(Beginning of Input material)
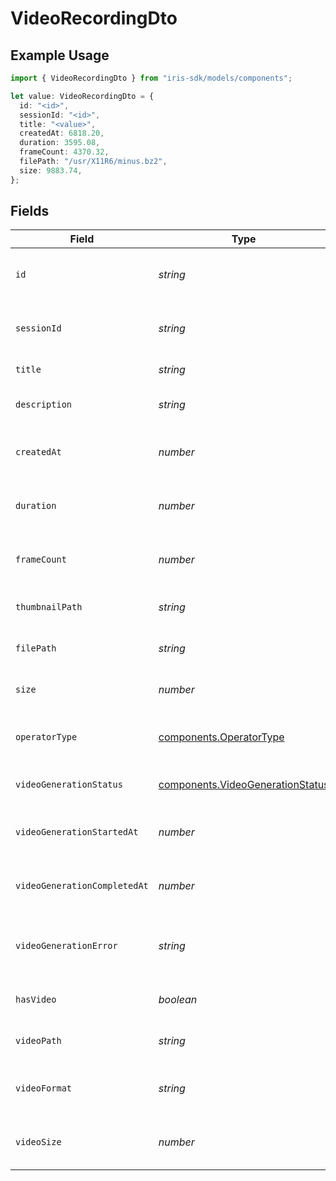 # VideoRecordingDto

## Example Usage

```typescript
import { VideoRecordingDto } from "iris-sdk/models/components";

let value: VideoRecordingDto = {
  id: "<id>",
  sessionId: "<id>",
  title: "<value>",
  createdAt: 6818.20,
  duration: 3595.08,
  frameCount: 4370.32,
  filePath: "/usr/X11R6/minus.bz2",
  size: 9883.74,
};
```

## Fields

| Field                                                                                | Type                                                                                 | Required                                                                             | Description                                                                          |
| ------------------------------------------------------------------------------------ | ------------------------------------------------------------------------------------ | ------------------------------------------------------------------------------------ | ------------------------------------------------------------------------------------ |
| `id`                                                                                 | *string*                                                                             | :heavy_check_mark:                                                                   | Unique identifier for the recording                                                  |
| `sessionId`                                                                          | *string*                                                                             | :heavy_check_mark:                                                                   | Session ID this recording belongs to                                                 |
| `title`                                                                              | *string*                                                                             | :heavy_check_mark:                                                                   | Title of the recording                                                               |
| `description`                                                                        | *string*                                                                             | :heavy_minus_sign:                                                                   | Description of the recording                                                         |
| `createdAt`                                                                          | *number*                                                                             | :heavy_check_mark:                                                                   | Timestamp when the recording was created                                             |
| `duration`                                                                           | *number*                                                                             | :heavy_check_mark:                                                                   | Duration of the recording in milliseconds                                            |
| `frameCount`                                                                         | *number*                                                                             | :heavy_check_mark:                                                                   | Number of frames in the recording                                                    |
| `thumbnailPath`                                                                      | *string*                                                                             | :heavy_minus_sign:                                                                   | Path to the thumbnail image                                                          |
| `filePath`                                                                           | *string*                                                                             | :heavy_check_mark:                                                                   | Path to the recording files                                                          |
| `size`                                                                               | *number*                                                                             | :heavy_check_mark:                                                                   | Size of the recording in bytes                                                       |
| `operatorType`                                                                       | [components.OperatorType](../../models/components/operatortype.md)                   | :heavy_minus_sign:                                                                   | Operator type used for the session                                                   |
| `videoGenerationStatus`                                                              | [components.VideoGenerationStatus](../../models/components/videogenerationstatus.md) | :heavy_minus_sign:                                                                   | Status of video generation                                                           |
| `videoGenerationStartedAt`                                                           | *number*                                                                             | :heavy_minus_sign:                                                                   | Timestamp when video generation started                                              |
| `videoGenerationCompletedAt`                                                         | *number*                                                                             | :heavy_minus_sign:                                                                   | Timestamp when video generation completed                                            |
| `videoGenerationError`                                                               | *string*                                                                             | :heavy_minus_sign:                                                                   | Error message if video generation failed                                             |
| `hasVideo`                                                                           | *boolean*                                                                            | :heavy_minus_sign:                                                                   | Whether the recording has a video                                                    |
| `videoPath`                                                                          | *string*                                                                             | :heavy_minus_sign:                                                                   | Path to the generated video file                                                     |
| `videoFormat`                                                                        | *string*                                                                             | :heavy_minus_sign:                                                                   | Format of the generated video                                                        |
| `videoSize`                                                                          | *number*                                                                             | :heavy_minus_sign:                                                                   | Size of the generated video in bytes                                                 |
(End of Input material)
**What to produce**
Print out the entries once more, unchanged. No pictures.

**Expected answer**
 # VideoRecordingDto

## Example Usage

```typescript
import { VideoRecordingDto } from "iris-sdk/models/components";

let value: VideoRecordingDto = {
  id: "<id>",
  sessionId: "<id>",
  title: "<value>",
  createdAt: 6818.20,
  duration: 3595.08,
  frameCount: 4370.32,
  filePath: "/usr/X11R6/minus.bz2",
  size: 9883.74,
};
```

## Fields

| Field                                                                                | Type                                                                                 | Required                                                                             | Description                                                                          |
| ------------------------------------------------------------------------------------ | ------------------------------------------------------------------------------------ | ------------------------------------------------------------------------------------ | ------------------------------------------------------------------------------------ |
| `id`                                                                                 | *string*                                                                             | :heavy_check_mark:                                                                   | Unique identifier for the recording                                                  |
| `sessionId`                                                                          | *string*                                                                             | :heavy_check_mark:                                                                   | Session ID this recording belongs to                                                 |
| `title`                                                                              | *string*                                                                             | :heavy_check_mark:                                                                   | Title of the recording                                                               |
| `description`                                                                        | *string*                                                                             | :heavy_minus_sign:                                                                   | Description of the recording                                                         |
| `createdAt`                                                                          | *number*                                                                             | :heavy_check_mark:                                                                   | Timestamp when the recording was created                                             |
| `duration`                                                                           | *number*                                                                             | :heavy_check_mark:                                                                   | Duration of the recording in milliseconds                                            |
| `frameCount`                                                                         | *number*                                                                             | :heavy_check_mark:                                                                   | Number of frames in the recording                                                    |
| `thumbnailPath`                                                                      | *string*                                                                             | :heavy_minus_sign:                                                                   | Path to the thumbnail image                                                          |
| `filePath`                                                                           | *string*                                                                             | :heavy_check_mark:                                                                   | Path to the recording files                                                          |
| `size`                                                                               | *number*                                                                             | :heavy_check_mark:                                                                   | Size of the recording in bytes                                                       |
| `operatorType`                                                                       | [components.OperatorType](../../models/components/operatortype.md)                   | :heavy_minus_sign:                                                                   | Operator type used for the session                                                   |
| `videoGenerationStatus`                                                              | [components.VideoGenerationStatus](../../models/components/videogenerationstatus.md) | :heavy_minus_sign:                                                                   | Status of video generation                                                           |
| `videoGenerationStartedAt`                                                           | *number*                                                                             | :heavy_minus_sign:                                                                   | Timestamp when video generation started                                              |
| `videoGenerationCompletedAt`                                                         | *number*                                                                             | :heavy_minus_sign:                                                                   | Timestamp when video generation completed                                            |
| `videoGenerationError`                                                               | *string*                                                                             | :heavy_minus_sign:                                                                   | Error message if video generation failed                                             |
| `hasVideo`                                                                           | *boolean*                                                                            | :heavy_minus_sign:                                                                   | Whether the recording has a video                                                    |
| `videoPath`                                                                          | *string*                                                                             | :heavy_minus_sign:                                                                   | Path to the generated video file                                                     |
| `videoFormat`                                                                        | *string*                                                                             | :heavy_minus_sign:                                                                   | Format of the generated video                                                        |
| `videoSize`                                                                          | *number*                                                                             | :heavy_minus_sign:                                                                   | Size of the generated video in bytes                                                 |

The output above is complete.